La recensione del libro di Sergio Nelli (Les Flâneurs, 76 pp., 10 euro)
 

Molti  – verrebbe da dire la maggior parte – dei romanzi e saggi sull’emergenza Covid sono già vecchi: allarmismi apocalittici, morali consolatorie da tema delle medie, presunte profondità ritrovate nel lucidare i mobili, j’accuse ardenti che non hanno remore a trasformare in hastag morti e umiliati, tutte spinte così facili che allontanano dallo spazio grigio – come scriveva Cristina Campo – “dove i problemi ritrovano il loro centro e cadono le barriere di inesistenti valori”. Questo diario della nostra comune estate tra spiragli della vecchia vita, riaperture e l’incombere della seconda ondata, continuerà invece a essere un viaggio che ha la forza di innestare la novità di una situazione particolare su un orizzonte meditativo già presente e attivo, un fiume carsico di attenzione per i parziali e faticosi processi di cicatrizzazione dopo le crisi personali e collettive: “Mentre i bambini crescono, gli adulti in qualche misura ricrescono”. Gli amori che sfumano, quelli che resistono mentre limiti e vecchiaia consumano le forze, la scrittura che allevia il dolore. “E più stavo male più mi sembrava innaturale morire”. Le chiusure forzate, i limiti imposti a tutti e che stravolgono cosa intendevamo per mondo esterno e interiore, premono sull’acceleratore di dinamiche perenni, onnipresenti.

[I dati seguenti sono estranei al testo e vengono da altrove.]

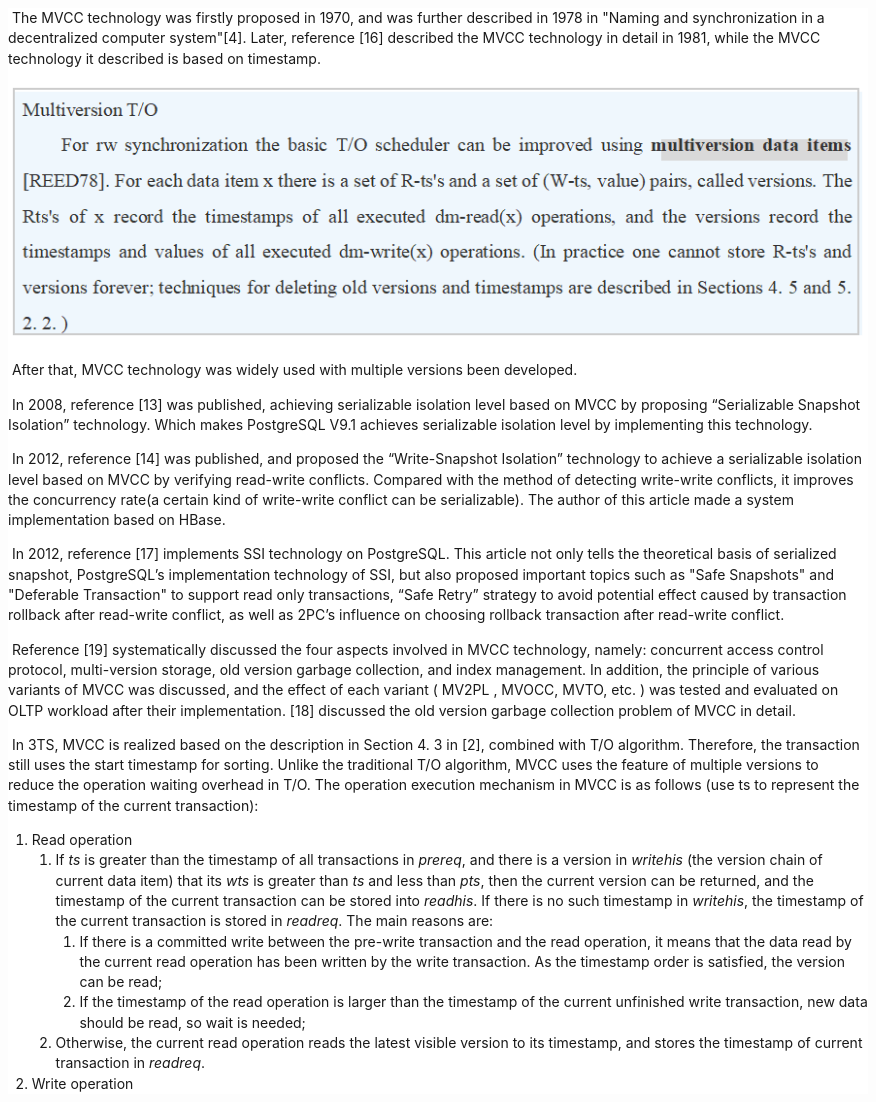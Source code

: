​     The MVCC technology was firstly proposed in 1970, and was further described in 1978 in "Naming and synchronization in a decentralized computer system"[4]. Later, reference [16] described the MVCC technology in detail in 1981, while the MVCC technology it described is based on timestamp.

![figure1_8](../images/3ts_desc_image/figure1_8.png)

​     After that, MVCC technology was widely used with multiple versions been developed. 

​     In 2008, reference [13] was published, achieving serializable isolation level based on MVCC by proposing “Serializable Snapshot Isolation” technology. Which makes PostgreSQL V9.1 achieves serializable isolation level by implementing this technology. 

​     In 2012, reference [14] was published, and proposed the “Write-Snapshot Isolation” technology to achieve a serializable isolation level based on MVCC by verifying read-write conflicts. Compared with the method of detecting write-write conflicts, it improves the concurrency rate(a certain kind of write-write conflict can be serializable). The author of this article made a system implementation based on HBase. 

​     In 2012, reference [17] implements SSI technology on PostgreSQL. This article not only tells the theoretical basis of serialized snapshot, PostgreSQL’s implementation technology of SSI, but also proposed important topics such as "Safe Snapshots" and "Deferable Transaction" to support read only transactions, “Safe Retry” strategy to avoid potential effect caused by transaction rollback after read-write conflict, as well as 2PC’s influence on choosing rollback transaction after read-write conflict. 

​     Reference [19] systematically discussed the four aspects involved in MVCC technology, namely: concurrent access control protocol, multi-version storage, old version garbage collection, and index management. In addition, the principle of various variants of MVCC was discussed, and the effect of each variant ( MV2PL , MVOCC, MVTO, etc. ) was tested and evaluated on OLTP workload after their implementation. [18] discussed the old version garbage collection problem of MVCC in detail.



​     In 3TS, MVCC is realized based on the description in Section 4. 3 in [2], combined with T/O algorithm. Therefore, the transaction still uses the start timestamp for sorting. Unlike the traditional T/O algorithm, MVCC uses the feature of multiple versions to reduce the operation waiting overhead in T/O. The operation execution mechanism in MVCC is as follows (use ts to represent the timestamp of the current transaction):

1. Read operation
   1. If *ts* is greater than the timestamp of all transactions in *prereq*, and there is a version in *writehis* (the version chain of current data item) that its *wts* is greater than *ts* and less than *pts*, then the current version can be returned, and the timestamp of the current transaction can be stored into *readhis*. If there is no such timestamp in *writehis*, the timestamp of the current transaction is stored in *readreq*. The main reasons are:
      1. If there is a committed write between the pre-write transaction and the read operation, it means that the data read by the current read operation has been written by the write transaction. As the timestamp order is satisfied, the version can be read;
      2. If the timestamp of the read operation is larger than the timestamp of the current unfinished write transaction, new data should be read, so wait is needed;
   2. Otherwise, the current read operation reads the latest visible version to its timestamp, and stores the timestamp of current transaction in *readreq*. 
2. Write operation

Nelli è uno dei pochi autori che davvero si innestano sul solco dell’opzione leopardiana, e leggendolo uno dei nomi che più balza agli occhi della mente è proprio l’autore dello Zibaldone per cui “non basta che lo scrittore sia padrone del proprio stile. Bisogna che il suo stile sia padrone delle cose”. Così, si può citare tutto e nulla di questa ironia che coglie con spigolosa, geometrica precisione i limiti degli altri e di se stessi, le ansie del piccolo mondo consumistico quando s’inceppano i nostri giocattoli, la violenza meschina delle tribù e sette in cui ci trinceriamo, ma che abbraccia nell’andatura della sua inchiesta quotidiana anche il moto costante del desiderio che se ne infischia di tempo e plausibilità, così come le vite di animali, piante e oggetti, presenze con cui stabilire un patto tacito di resistenza comune: “Usavo un lapis consumato, lungo come un naso. Mi ero detto: che ti vada o no appuntalo, mettilo in tasca dei pantaloni perché ti buchi l’inguine e ti ammonisca di farlo esercitare; o controluce piuttosto per fargli scrutare il mondo. Un lapis che è arrivato a quel punto va protetto”. 

 

Ci sono immagini e intuizioni che non si commentano, perché simili pause tra due battiti, questi crocevia tra i dettagli d’una occasione esterna e l’occhio dell’anima che li filtra e proietta nei caratteri grandiosi e densi dell’alfabeto collettivo, questi moti di flusso e risacca, sono più veri di quanto se ne possa dire: “Pensai che pure Cristo in croce aveva bisogno di una sigaretta, che anche la sua mano liberatasi dal chiodo se la portava alla bocca aspirando. Così l’accesi continuando a guardare i tre che godevano insieme del bagno e della frescura”.